C. Did you run computational experiments?
- C1. Did you report the number of parameters in the models used, the total computational budget (e.g., GPU hours), and computing infrastructure used?
- C2. Did you discuss the experimental setup, including hyperparameter search and best-found hyperparameter values?
- C3. Did you report descriptive statistics about your results (e.g., error bars around results, summary statistics from sets of experiments), and is it transparent whether you are reporting the max, mean, etc. or just a single run?
- C4. If you used existing packages (e.g., for preprocessing, for normalization, or for evaluation), did you report the implementation, model, and parameter settings used (e.g., NLTK, Spacy, ROUGE, etc.)?
D. Did you use human annotators (e.g., crowdworkers) or research with human participants?
- D1. Did you report the full text of instructions given to participants, including e.g., screenshots, disclaimers of any risks to participants or annotators, etc.?
- D2. Did you report information about how you recruited (e.g., crowdsourcing platform, students) and paid participants, and discuss if such payment is adequate given the participants’ demographic (e.g., country of residence)?
- D3. Did you discuss whether and how consent was obtained from people whose data you’re using/curating?
- D4. Was the data collection protocol approved (or determined exempt) by an ethics review board?
- D5. Did you report the basic demographic and geographic characteristics of the annotator population that is the source of the data?
3. Ethics review
The general program committee members are not expected to be ethics experts. If you see something that you think could be problematic, you can flag the paper to be reviewed by a dedicated ethics review team. Generally, reviewers should look for issues with use of data sets and how they were collected, potential abuse, and disadvantages for minority groups. Please consider the relevant Ethics review questions and the Ethics FAQ, as needed. Many commonly asked questions relevant to the ethics review are a part of the Responsible NLP checklist, and so the authors have already answered them for you as part of their submission.

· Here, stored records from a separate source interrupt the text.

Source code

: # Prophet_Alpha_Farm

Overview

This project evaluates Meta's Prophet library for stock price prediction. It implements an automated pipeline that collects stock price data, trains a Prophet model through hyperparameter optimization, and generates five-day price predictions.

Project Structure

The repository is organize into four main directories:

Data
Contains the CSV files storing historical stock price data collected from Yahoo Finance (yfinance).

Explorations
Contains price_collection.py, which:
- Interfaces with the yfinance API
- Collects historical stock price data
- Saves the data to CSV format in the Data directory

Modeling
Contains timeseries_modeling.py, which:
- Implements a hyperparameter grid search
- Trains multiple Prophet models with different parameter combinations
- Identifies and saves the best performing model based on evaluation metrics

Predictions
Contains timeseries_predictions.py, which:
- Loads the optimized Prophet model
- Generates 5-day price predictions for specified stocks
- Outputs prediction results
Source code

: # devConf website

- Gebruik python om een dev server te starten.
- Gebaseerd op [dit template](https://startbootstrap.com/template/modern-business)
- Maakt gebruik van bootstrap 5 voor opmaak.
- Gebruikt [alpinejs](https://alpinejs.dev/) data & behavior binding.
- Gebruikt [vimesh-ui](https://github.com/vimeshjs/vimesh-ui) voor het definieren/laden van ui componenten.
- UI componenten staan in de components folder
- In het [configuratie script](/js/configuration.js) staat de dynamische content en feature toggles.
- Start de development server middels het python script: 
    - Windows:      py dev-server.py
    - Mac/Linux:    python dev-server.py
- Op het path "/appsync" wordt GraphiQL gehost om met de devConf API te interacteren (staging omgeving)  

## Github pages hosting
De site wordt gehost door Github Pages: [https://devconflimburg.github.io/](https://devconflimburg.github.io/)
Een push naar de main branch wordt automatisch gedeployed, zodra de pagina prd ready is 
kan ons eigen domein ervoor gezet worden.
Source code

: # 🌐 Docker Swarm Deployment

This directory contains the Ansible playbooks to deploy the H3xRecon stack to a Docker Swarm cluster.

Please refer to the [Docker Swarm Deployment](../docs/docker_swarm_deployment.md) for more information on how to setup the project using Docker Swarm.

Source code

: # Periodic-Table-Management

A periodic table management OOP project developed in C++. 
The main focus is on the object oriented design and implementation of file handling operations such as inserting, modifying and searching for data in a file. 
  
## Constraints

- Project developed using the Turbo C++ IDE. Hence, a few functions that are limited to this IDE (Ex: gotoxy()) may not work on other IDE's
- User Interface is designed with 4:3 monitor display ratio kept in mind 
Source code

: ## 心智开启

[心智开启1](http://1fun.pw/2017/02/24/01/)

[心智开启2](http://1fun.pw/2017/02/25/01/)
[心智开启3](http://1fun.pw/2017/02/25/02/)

How do you tell if the authors’ answers are satisfactory? There is no single number for what counts as “fair pay”, nor a simple rule that would account for “legal grounds for data collection/processing”. The laws and practices at the authors’ home country and institution probably differ from yours, and it would be unfair to expect that the authors would follow exactly your own practice. So fundamentally the authors make their case for what they did, and try to convince you that this was appropriate – similarly to all other aspects of paper review. That being said, the broad principles of the ACM Code of Ethics need to be upheld, even for the authors from the countries that did not ratify the human rights convention. If you believe there may be a serious ethical issue, but you lack the expertise to evaluate it, you may flag the paper for a separate review process by the ACL ethics committee. They will make a recommendation as to whether the paper should be accepted, revised, or rejected on ethical grounds.
4. ACL 2023 peer review policies: writing a strong review
1. Be specific
If you would like to flag any issues, it should be specific and ideally understandable to the chairs without reading the full paper. Let us consider a few examples.
|❎ Instead of:
|The paper is missing relevant references
|The paper is missing references XYZ
|X is not clear
|Y and Z are missing from the description of X.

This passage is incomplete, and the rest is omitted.